4" wrap around nerf bar?
Don't tell her she needs a bumper bar.... or a back up beep - beep - beep - beep........
Oh, nothing elaborate...
With new fuel tank parts now in hand, we can continue the work on plumbing in the auxiliary fuel cell.
Did finish up the wiring on the bike, yet to wire in the rear of the camper. However, after seeing the meticulous job Mikepa does with his wiring. photos of mine will NEVER EVER see the light of day.
Let's just say, everything works as it should... lights come on, horn blows, no smoke. We're good.
However while waiting for new tank parts, a discarded piece of aluminum diamond plate caught my eye,.... hmmm... odds and ends laying around and a cutter / grinder at hand makes for a dangerous situation.
Could not resist, made an elephant ear for the Warthog...? WHAT??? Now why would I do that??
Can you guess the purpose of the giant ear?
With new fuel tank parts in hand, now to figure out where to drill for the aux fuel line bulkhead fitting. After trying several different combinations and sizes, settle on this.
Note how bad the old plate was rusting and flaking. The tank itself is in great shape, no rust.
Dry fitted the 1/4" connection. Inside view. Can fit a socket or wrench on the nut to tighten.
Outside view of the barbed nipple with a rubber washer.
Started with the rubber washer but then remembering my experience with rubber and fuel in Canada causing leaking problems. Decided instead to go with JB Weld epoxy and a copper washer for a leak-proof stable seal.
Painted the epoxy in, under and between the inside fittings also.
Once the epoxy cured, added a length of fuel line with a quick disconnect fitting that extends past the edge of the main tank. Here it sticks out from under the tank.
Starting at the auxiliary fuel cell, first is a quick disconnect screwed into the tank,
then the fuel line leading to...
...the inline fuel filter secured between the rear upper sidecar mount and the shock mount. Is not touching anything that might crack it. Wrapped the line clamps with electrical tape to cover sharp edges. Zip ties hold the line in place.
After experiencing getting bad gas on another ride, having an inline filter is very important. Plus having an easy way to clean or replace that filter without losing all of the fuel in the tank is critical.
Coming after the inline filter is the valve for turning the fuel flow on or off. This is a simple gravity feed flow, no need for a fuel pump. The Aux fuel cell sits higher than the main tank. Simplicity is best, easy to fix, can source replacement parts anywhere on the road.

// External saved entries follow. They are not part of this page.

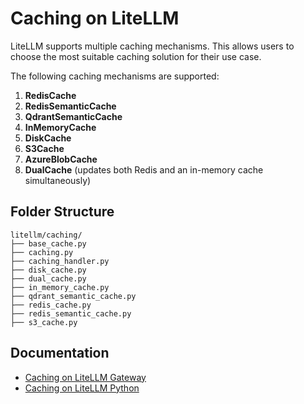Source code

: # Caching on LiteLLM

LiteLLM supports multiple caching mechanisms. This allows users to choose the most suitable caching solution for their use case.

The following caching mechanisms are supported:

1. **RedisCache**
2. **RedisSemanticCache**
3. **QdrantSemanticCache**
4. **InMemoryCache**
5. **DiskCache**
6. **S3Cache**
7. **AzureBlobCache**
8. **DualCache** (updates both Redis and an in-memory cache simultaneously)

## Folder Structure

```
litellm/caching/
├── base_cache.py
├── caching.py
├── caching_handler.py
├── disk_cache.py
├── dual_cache.py
├── in_memory_cache.py
├── qdrant_semantic_cache.py
├── redis_cache.py
├── redis_semantic_cache.py
├── s3_cache.py
```

## Documentation

- [Caching on LiteLLM Gateway](https://docs.litellm.ai/docs/proxy/caching)
- [Caching on LiteLLM Python](https://docs.litellm.ai/docs/caching/all_caches)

Oops, seems to be a gap between the shut off valve and the male quick disconnect fitting coming from the main tank.
Actually the gap is too small, as I need to fit a check valve and the female end of the quick disconnect in there. Trimming back each of those two hoses should solve that.
The check valve allows fuel to flow to the main tank but does not allow fuel to flow the other way.
That's where we are today. The Warthog project inches along each day, not all progress is dramatic or even visible. As long as I have the parts to work with, all is good. But the waiting for parts can get ugly, even produce elephant ears and all.
Oh, I can hear clearly now, the ra.........
The ear idea is to divert more air flow toward the exhaust headers on the right side of the engine. Have read of complaints from Rocket owners about the excess header heat burning holes in their rain gear.
Next up is to mount the camper tub.
Stay tuned, riding weather is here. Am getting anxious to get the Warthog on the road.
Ride safe and far friends, cough in your elbow and wash your hands.
Now... where can I mount a gallon bottle of sanitizer on the rig?